#### [HOW TO COMPLETE THIS TASK]
What do the lines from the one containing "## Contributing" through the end of the entries say? Quote them exactly, and only them.

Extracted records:
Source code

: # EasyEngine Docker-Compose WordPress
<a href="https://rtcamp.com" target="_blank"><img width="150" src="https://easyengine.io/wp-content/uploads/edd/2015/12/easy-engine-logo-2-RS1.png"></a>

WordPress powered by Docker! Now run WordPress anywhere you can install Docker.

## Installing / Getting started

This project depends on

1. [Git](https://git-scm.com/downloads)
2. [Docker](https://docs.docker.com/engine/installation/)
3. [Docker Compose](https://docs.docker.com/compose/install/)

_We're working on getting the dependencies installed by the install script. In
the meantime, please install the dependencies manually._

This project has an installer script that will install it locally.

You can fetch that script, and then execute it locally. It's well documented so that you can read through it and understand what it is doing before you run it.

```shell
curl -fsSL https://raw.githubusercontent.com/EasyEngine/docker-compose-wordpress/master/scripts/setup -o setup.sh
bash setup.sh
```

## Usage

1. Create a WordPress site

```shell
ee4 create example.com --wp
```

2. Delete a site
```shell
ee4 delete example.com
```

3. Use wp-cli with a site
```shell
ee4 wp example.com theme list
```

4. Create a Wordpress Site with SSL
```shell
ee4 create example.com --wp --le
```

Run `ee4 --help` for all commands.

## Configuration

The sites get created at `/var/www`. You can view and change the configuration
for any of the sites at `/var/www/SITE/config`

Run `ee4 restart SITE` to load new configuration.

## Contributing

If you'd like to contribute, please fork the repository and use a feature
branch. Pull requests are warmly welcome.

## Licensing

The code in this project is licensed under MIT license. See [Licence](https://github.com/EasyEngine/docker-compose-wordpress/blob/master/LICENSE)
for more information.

#### [EXERCISE OUTPUT]
## Contributing

If you'd like to contribute, please fork the repository and use a feature
branch. Pull requests are warmly welcome.

## Licensing

The code in this project is licensed under MIT license. See [Licence](https://github.com/EasyEngine/docker-compose-wordpress/blob/master/LICENSE)
for more information.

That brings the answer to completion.